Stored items
··········

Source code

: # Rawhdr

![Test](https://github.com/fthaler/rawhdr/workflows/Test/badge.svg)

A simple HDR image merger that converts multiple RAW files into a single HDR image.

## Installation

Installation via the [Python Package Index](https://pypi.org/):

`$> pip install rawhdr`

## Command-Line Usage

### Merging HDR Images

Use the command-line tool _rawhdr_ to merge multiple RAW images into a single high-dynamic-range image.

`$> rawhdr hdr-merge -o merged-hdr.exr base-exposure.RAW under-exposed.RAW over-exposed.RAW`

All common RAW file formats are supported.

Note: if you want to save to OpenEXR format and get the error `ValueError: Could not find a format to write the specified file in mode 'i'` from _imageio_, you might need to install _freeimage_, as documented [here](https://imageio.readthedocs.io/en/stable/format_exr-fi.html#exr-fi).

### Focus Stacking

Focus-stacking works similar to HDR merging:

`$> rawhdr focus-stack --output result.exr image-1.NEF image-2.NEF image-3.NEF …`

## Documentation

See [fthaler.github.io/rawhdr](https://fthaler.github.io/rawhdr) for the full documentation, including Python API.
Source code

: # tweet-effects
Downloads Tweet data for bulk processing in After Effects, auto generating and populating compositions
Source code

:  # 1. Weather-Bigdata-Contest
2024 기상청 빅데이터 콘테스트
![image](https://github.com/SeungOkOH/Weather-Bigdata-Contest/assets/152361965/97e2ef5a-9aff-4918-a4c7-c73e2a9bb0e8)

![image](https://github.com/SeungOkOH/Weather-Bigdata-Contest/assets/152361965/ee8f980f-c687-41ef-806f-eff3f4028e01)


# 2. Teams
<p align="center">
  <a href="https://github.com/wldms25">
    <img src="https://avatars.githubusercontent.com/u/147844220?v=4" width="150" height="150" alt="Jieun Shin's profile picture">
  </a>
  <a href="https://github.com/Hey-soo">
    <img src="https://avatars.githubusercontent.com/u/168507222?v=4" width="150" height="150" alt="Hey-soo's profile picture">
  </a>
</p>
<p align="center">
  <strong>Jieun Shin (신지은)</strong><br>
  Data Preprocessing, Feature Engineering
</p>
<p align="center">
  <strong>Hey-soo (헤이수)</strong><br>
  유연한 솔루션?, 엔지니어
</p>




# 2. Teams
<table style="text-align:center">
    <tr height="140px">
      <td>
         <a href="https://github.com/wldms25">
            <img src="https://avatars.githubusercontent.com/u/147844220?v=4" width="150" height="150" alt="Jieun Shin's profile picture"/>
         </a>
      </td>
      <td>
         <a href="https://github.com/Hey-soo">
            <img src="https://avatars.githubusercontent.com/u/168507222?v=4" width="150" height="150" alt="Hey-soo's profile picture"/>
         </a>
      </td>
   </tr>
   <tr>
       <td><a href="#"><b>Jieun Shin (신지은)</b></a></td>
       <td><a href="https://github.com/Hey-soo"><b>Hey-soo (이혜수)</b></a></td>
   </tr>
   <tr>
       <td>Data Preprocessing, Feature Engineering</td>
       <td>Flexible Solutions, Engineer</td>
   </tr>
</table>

··········

DIRECTIONS FOR THIS TASK:
The records above are to be transcribed exactly, with nothing left out.

OUTPUT:
Source code

: # Rawhdr

![Test](https://github.com/fthaler/rawhdr/workflows/Test/badge.svg)

A simple HDR image merger that converts multiple RAW files into a single HDR image.

## Installation

Installation via the [Python Package Index](https://pypi.org/):

`$> pip install rawhdr`

## Command-Line Usage

### Merging HDR Images

Use the command-line tool _rawhdr_ to merge multiple RAW images into a single high-dynamic-range image.

`$> rawhdr hdr-merge -o merged-hdr.exr base-exposure.RAW under-exposed.RAW over-exposed.RAW`

All common RAW file formats are supported.

Note: if you want to save to OpenEXR format and get the error `ValueError: Could not find a format to write the specified file in mode 'i'` from _imageio_, you might need to install _freeimage_, as documented [here](https://imageio.readthedocs.io/en/stable/format_exr-fi.html#exr-fi).

### Focus Stacking

Focus-stacking works similar to HDR merging:

`$> rawhdr focus-stack --output result.exr image-1.NEF image-2.NEF image-3.NEF …`

## Documentation

See [fthaler.github.io/rawhdr](https://fthaler.github.io/rawhdr) for the full documentation, including Python API.
Source code

: # tweet-effects
Downloads Tweet data for bulk processing in After Effects, auto generating and populating compositions
Source code

:  # 1. Weather-Bigdata-Contest
2024 기상청 빅데이터 콘테스트
![image](https://github.com/SeungOkOH/Weather-Bigdata-Contest/assets/152361965/97e2ef5a-9aff-4918-a4c7-c73e2a9bb0e8)

![image](https://github.com/SeungOkOH/Weather-Bigdata-Contest/assets/152361965/ee8f980f-c687-41ef-806f-eff3f4028e01)


# 2. Teams
<p align="center">
  <a href="https://github.com/wldms25">
    <img src="https://avatars.githubusercontent.com/u/147844220?v=4" width="150" height="150" alt="Jieun Shin's profile picture">
  </a>
  <a href="https://github.com/Hey-soo">
    <img src="https://avatars.githubusercontent.com/u/168507222?v=4" width="150" height="150" alt="Hey-soo's profile picture">
  </a>
</p>
<p align="center">
  <strong>Jieun Shin (신지은)</strong><br>
  Data Preprocessing, Feature Engineering
</p>
<p align="center">
  <strong>Hey-soo (헤이수)</strong><br>
  유연한 솔루션?, 엔지니어
</p>




# 2. Teams
<table style="text-align:center">
    <tr height="140px">
      <td>
         <a href="https://github.com/wldms25">
            <img src="https://avatars.githubusercontent.com/u/147844220?v=4" width="150" height="150" alt="Jieun Shin's profile picture"/>
         </a>
      </td>
      <td>
         <a href="https://github.com/Hey-soo">
            <img src="https://avatars.githubusercontent.com/u/168507222?v=4" width="150" height="150" alt="Hey-soo's profile picture"/>
         </a>
      </td>
   </tr>
   <tr>
       <td><a href="#"><b>Jieun Shin (신지은)</b></a></td>
       <td><a href="https://github.com/Hey-soo"><b>Hey-soo (이혜수)</b></a></td>
   </tr>
   <tr>
       <td>Data Preprocessing, Feature Engineering</td>
       <td>Flexible Solutions, Engineer</td>
   </tr>
</table>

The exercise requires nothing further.